===== DATASET RECORDS

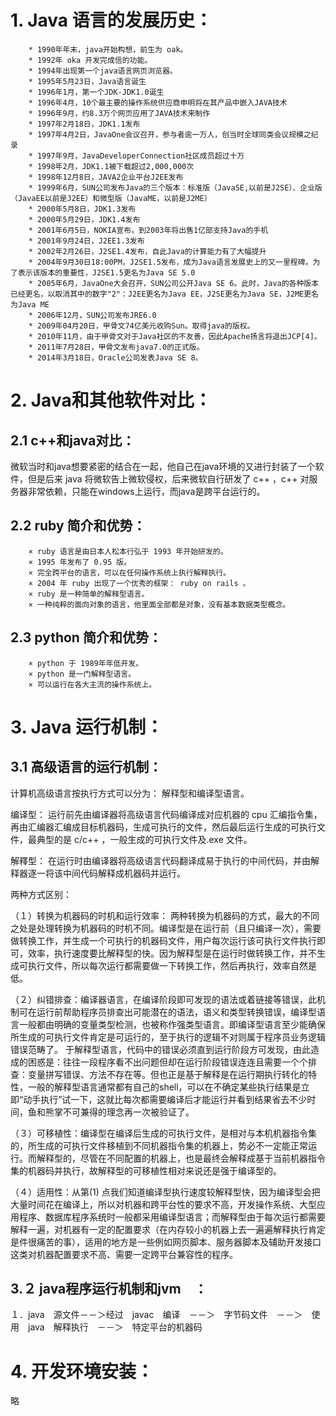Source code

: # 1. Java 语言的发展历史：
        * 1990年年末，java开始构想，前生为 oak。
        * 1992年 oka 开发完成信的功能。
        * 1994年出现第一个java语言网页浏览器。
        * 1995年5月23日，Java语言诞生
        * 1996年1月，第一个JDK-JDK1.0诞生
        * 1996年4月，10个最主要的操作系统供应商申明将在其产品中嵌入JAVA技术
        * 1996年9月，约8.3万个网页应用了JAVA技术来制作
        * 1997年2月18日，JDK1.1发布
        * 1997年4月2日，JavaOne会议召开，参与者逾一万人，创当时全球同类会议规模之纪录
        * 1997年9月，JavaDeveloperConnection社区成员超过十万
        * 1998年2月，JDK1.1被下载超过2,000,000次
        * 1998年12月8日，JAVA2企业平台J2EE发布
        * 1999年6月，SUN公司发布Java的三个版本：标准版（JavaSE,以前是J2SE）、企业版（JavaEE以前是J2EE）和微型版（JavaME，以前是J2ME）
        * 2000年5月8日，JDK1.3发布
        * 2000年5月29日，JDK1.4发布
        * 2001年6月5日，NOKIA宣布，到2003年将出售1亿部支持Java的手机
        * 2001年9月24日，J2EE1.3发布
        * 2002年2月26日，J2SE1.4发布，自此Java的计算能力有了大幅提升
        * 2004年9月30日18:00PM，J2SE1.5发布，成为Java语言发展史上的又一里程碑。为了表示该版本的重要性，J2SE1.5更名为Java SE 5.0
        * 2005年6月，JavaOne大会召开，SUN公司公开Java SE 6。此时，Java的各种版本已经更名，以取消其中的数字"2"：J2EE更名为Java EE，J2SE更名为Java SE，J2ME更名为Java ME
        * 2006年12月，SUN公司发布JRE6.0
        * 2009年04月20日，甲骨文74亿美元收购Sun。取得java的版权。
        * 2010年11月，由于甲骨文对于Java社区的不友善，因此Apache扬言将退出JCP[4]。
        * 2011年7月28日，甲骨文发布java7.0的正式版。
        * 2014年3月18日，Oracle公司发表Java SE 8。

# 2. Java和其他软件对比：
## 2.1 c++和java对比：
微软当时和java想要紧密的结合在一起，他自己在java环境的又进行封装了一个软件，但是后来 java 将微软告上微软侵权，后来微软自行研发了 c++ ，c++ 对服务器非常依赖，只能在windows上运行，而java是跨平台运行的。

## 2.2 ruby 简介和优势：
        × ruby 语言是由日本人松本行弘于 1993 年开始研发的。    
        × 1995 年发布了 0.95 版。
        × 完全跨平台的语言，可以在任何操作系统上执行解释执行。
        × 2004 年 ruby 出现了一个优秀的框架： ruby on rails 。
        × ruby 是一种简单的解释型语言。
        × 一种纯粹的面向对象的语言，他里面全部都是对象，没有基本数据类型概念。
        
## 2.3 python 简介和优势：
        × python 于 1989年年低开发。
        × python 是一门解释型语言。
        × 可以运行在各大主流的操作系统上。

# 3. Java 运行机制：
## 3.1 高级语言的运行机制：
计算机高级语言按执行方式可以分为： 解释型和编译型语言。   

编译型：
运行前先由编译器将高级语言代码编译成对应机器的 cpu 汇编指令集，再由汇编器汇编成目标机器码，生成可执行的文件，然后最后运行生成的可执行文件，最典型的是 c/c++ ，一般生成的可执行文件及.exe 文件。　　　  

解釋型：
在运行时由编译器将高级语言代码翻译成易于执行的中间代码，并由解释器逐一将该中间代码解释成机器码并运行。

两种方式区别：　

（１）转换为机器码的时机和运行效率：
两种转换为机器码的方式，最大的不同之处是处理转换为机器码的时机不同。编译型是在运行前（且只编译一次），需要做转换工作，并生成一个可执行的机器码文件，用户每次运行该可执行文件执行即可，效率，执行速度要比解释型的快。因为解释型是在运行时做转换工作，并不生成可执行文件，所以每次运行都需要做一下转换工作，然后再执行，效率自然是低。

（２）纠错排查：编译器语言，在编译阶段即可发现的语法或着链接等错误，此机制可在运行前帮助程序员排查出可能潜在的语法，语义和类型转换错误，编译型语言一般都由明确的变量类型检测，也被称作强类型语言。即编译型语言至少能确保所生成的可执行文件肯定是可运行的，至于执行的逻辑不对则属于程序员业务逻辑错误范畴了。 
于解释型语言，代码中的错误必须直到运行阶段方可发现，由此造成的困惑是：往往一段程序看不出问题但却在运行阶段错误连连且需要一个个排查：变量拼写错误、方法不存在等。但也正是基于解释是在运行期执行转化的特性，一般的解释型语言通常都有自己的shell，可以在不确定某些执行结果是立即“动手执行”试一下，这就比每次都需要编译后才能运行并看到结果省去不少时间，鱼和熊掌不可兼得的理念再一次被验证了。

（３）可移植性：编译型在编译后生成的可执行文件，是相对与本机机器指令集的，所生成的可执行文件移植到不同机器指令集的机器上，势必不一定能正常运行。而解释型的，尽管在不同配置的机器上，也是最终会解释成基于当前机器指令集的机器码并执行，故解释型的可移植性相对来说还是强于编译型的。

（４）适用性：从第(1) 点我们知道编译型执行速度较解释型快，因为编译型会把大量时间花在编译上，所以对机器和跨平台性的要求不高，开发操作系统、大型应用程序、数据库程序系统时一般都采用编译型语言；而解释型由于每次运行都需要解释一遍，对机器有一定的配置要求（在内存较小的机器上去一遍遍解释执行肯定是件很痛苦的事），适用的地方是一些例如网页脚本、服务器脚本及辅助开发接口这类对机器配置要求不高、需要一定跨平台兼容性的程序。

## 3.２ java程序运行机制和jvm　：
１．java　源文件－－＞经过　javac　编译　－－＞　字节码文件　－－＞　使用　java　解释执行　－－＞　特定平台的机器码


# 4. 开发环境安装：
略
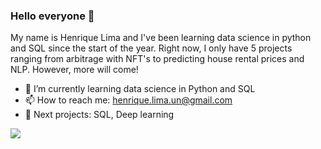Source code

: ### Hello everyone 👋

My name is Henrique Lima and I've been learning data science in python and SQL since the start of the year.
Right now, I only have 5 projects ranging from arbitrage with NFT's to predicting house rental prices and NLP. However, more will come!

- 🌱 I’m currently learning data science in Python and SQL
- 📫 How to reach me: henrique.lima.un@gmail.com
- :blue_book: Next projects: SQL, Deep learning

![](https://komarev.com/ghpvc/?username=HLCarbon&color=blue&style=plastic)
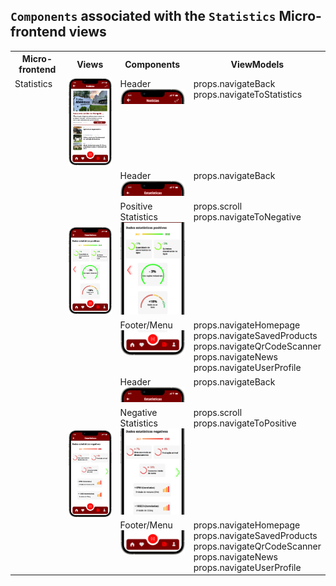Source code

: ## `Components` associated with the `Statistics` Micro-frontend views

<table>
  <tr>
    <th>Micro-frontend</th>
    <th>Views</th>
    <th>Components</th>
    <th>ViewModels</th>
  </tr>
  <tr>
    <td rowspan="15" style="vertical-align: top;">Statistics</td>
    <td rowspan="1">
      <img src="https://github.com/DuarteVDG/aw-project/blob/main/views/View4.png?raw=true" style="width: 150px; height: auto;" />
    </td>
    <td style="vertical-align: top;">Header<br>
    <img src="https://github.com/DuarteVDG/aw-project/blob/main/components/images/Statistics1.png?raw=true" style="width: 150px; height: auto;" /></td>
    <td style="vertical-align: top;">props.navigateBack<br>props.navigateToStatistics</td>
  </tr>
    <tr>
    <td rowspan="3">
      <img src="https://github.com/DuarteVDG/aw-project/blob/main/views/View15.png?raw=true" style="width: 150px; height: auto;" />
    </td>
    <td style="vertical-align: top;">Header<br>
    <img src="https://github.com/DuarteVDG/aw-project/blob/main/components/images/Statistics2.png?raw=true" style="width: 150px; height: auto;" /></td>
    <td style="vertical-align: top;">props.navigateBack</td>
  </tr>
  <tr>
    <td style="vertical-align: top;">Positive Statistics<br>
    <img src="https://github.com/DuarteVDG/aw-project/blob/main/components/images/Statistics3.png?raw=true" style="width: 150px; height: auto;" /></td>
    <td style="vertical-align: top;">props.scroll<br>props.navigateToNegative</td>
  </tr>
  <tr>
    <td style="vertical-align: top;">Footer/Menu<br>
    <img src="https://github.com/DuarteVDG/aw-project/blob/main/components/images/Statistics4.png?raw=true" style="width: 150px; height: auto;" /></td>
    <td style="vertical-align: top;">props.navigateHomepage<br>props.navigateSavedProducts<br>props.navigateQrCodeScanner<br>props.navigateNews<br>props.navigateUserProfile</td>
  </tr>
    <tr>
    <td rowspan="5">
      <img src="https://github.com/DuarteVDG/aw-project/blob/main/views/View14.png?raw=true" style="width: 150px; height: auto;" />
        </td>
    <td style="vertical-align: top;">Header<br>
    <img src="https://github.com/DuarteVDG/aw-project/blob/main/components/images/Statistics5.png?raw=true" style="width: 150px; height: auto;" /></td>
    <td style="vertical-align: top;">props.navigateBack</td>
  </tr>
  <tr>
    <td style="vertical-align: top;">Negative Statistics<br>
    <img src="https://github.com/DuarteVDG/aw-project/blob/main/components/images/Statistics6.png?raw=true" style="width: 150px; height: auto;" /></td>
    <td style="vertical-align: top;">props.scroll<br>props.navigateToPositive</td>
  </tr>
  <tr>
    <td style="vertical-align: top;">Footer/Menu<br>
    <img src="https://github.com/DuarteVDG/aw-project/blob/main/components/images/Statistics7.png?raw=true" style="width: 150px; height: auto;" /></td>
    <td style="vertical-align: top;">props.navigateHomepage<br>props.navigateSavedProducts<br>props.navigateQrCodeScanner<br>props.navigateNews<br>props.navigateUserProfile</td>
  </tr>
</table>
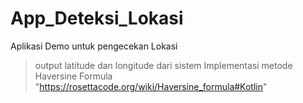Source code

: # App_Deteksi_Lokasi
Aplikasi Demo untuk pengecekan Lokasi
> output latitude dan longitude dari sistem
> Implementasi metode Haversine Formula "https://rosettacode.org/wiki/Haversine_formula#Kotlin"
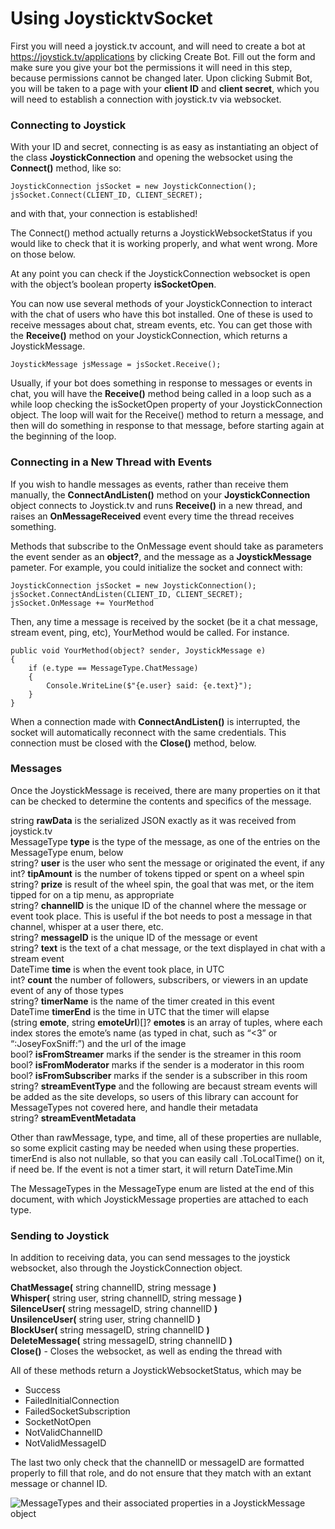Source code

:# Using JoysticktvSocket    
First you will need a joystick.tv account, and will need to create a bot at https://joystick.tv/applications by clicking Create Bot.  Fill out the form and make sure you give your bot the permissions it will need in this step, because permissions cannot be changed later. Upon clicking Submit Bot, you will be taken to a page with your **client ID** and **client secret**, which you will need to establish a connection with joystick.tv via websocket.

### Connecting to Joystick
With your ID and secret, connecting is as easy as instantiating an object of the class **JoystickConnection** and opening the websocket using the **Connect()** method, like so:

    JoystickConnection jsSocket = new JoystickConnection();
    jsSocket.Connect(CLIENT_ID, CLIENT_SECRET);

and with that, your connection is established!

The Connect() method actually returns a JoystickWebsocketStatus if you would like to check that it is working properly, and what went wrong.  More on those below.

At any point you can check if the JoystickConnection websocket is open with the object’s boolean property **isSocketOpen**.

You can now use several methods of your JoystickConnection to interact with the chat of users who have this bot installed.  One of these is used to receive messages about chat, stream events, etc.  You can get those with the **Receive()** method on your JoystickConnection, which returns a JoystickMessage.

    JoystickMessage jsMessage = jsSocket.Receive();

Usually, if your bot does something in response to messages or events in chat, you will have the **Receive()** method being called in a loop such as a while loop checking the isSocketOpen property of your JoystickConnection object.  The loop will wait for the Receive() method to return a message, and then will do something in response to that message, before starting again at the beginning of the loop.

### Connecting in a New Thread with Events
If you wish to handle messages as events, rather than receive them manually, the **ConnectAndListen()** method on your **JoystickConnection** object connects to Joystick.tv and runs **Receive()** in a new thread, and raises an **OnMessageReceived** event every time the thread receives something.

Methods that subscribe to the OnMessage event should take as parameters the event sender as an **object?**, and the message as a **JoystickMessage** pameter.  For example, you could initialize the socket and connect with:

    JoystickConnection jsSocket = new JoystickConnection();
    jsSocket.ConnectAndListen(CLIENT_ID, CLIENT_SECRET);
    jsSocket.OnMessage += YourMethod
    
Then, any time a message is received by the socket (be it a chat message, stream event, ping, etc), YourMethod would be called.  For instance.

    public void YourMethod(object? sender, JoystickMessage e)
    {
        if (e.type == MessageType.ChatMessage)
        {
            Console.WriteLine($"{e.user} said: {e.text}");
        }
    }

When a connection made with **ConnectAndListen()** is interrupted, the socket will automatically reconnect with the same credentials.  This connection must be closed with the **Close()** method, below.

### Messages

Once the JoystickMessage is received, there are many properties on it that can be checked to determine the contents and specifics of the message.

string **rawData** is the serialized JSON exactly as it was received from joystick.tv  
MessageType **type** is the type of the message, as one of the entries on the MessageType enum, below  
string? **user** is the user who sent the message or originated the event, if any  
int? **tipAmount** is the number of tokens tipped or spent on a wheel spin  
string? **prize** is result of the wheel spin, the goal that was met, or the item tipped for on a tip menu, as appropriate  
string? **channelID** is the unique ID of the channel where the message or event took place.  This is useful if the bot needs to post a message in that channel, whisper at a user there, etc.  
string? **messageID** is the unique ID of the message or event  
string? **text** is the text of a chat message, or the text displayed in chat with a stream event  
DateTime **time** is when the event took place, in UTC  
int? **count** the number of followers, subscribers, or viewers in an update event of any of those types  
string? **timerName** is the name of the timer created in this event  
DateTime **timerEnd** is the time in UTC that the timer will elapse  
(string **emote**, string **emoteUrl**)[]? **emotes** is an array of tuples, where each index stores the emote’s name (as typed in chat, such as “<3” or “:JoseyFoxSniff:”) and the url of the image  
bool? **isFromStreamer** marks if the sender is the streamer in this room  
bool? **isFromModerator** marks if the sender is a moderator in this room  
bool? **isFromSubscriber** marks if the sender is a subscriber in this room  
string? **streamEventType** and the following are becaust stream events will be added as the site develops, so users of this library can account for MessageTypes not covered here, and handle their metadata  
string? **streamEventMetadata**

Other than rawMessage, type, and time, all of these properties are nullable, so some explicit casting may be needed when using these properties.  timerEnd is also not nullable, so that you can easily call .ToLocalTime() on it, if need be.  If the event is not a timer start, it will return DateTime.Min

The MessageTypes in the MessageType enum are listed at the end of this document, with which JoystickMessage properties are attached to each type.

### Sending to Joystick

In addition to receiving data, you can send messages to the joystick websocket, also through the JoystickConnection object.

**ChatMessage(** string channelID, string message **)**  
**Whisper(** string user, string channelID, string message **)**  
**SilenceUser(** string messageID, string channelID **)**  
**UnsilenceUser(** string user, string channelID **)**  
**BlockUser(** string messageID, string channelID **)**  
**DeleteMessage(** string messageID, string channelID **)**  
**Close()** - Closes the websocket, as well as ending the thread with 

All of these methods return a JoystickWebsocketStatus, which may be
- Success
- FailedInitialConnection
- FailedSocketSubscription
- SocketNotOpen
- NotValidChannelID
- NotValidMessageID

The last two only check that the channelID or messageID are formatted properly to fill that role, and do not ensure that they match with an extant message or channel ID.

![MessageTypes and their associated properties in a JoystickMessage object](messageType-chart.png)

==========

THE TASK: For each line in the data that holds the word "number", copy the line.

SOLUTION TO THE EXERCISE:
int? **tipAmount** is the number of tokens tipped or spent on a wheel spin  
int? **count** the number of followers, subscribers, or viewers in an update event of any of those types  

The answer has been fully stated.